Sehr geehrte Anwältin, sehr geehrter Anwalt! Ich habe in

Beantwortete Frage:

Sehr geehrte Anwältin, sehr geehrter Anwalt!

Ich habe in meinem Leben schon einige Blödheiten gemacht, die auch gerichtlich verfolgt und ich zu Geld-Strafen verurteilt worden bin. Derzeit ist ein Strafprozess gegen mich wegen Verstoßes gegen §§ 146, 147 (1) Z1 Abs 2. für den 14.5.2013 anberaumt.

Ich habe je eine bereits abgelaufene, getilgte bedingte Freiheitsstrafe wegen Verletzung der Unterhaltspflichten, der Veruntreuung und des Betrugs-versuches. Letztere wurde mit einer Geldbuße geahndet.

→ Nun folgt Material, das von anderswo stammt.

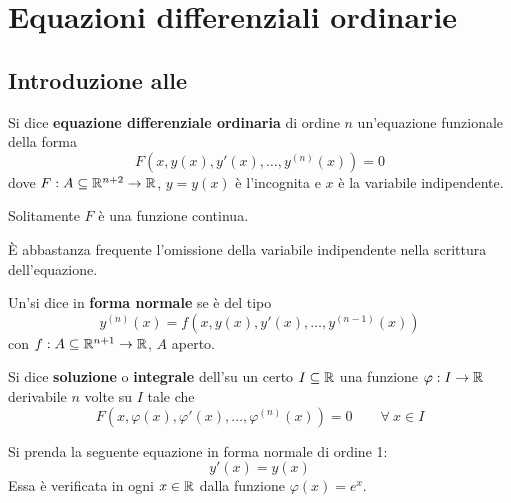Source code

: \chapter{Equazioni differenziali ordinarie}
\section{Introduzione alle \odes}
\begin{definition} \label{Def: ODE}
Si dice \textbf{equazione differenziale ordinaria} di ordine $n$ un'equazione funzionale della forma
\begin{equation}
    F\left(x, y(x), y'(x), \dots, y^{(n)}(x)\right)=0
\end{equation}
dove  $F:A \subseteq \mathbb{R}^{n+2} \to \mathbb{R}$, $y=y(x)$ è l'incognita e $x$ è la variabile indipendente.
\end{definition}
\begin{oss}
    Solitamente $F$ è una funzione continua.
\end{oss}
\begin{oss}
    È abbastanza frequente l'omissione della variabile indipendente nella scrittura dell'equazione.
\end{oss}
\begin{definition} \label{Def: ODE in forma normale}
    Un'\ode si dice in \textbf{forma normale} se è del tipo
    \begin{equation}
        y^{(n)}(x)=f\left(x, y(x), y'(x), \dots, y^{(n-1)}(x)\right)
    \end{equation}
    con $f:A\subseteq \mathbb{R}^{n+1} \to \mathbb{R}$, $A$ aperto.
\end{definition}
\begin{definition} \label{Def: Soluzione di un'ode}
    Si dice \textbf{soluzione} o \textbf{integrale} dell'\ode su un certo $I\subseteq \mathbb{R}$ una funzione $\varphi: I \to \mathbb{R}$ derivabile $n$ volte su $I$ tale che 
    \begin{equation}
         F\left(x, \varphi(x), \varphi'(x), \dots, \varphi^{(n)}(x)\right)=0 \qquad \forall\ x \in I
    \end{equation}
\end{definition}
\begin{example}
    Si prenda la seguente equazione in forma normale di ordine 1: 
    \begin{equation*}
        y'(x)=y(x)
    \end{equation*}
    Essa è verificata in ogni $x \in \mathbb{R}$ dalla funzione $\varphi(x)= e^x$.
\end{example}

Ich habe bei meiner letzten Straftat eine Bank und meine Lebensgefährtin um eine Darlehenssumme in Höhe von€14.990,-- betrogen und unrechtmäßig ein Darlehen auf den Namen meiner LG aufgenommen.

Ich habe aufgrund meines schlechten Gewissens und der nachfolgenden Selbstanzeige bei der Polizei, einen Strafprozesstermin per RSA zugestellt bekommen. In einem Streitgespräch mit meiner LG hat sie mir mit der Anzeige bei der Polizei gedroht, dieser bin ich jedoch durch Selbstanzeige zuvor gekommen. Auch bin ich aus Scham vor meiner LG nicht nach Hause gekommen und habe bei einer Bekannten (und Ärztin) genächtigt. Meine LG hätte mich lt ihrer weiteren Ausführungen polizeilich nicht verfolgt, sondern diese Causa innerfamiliär geregelt.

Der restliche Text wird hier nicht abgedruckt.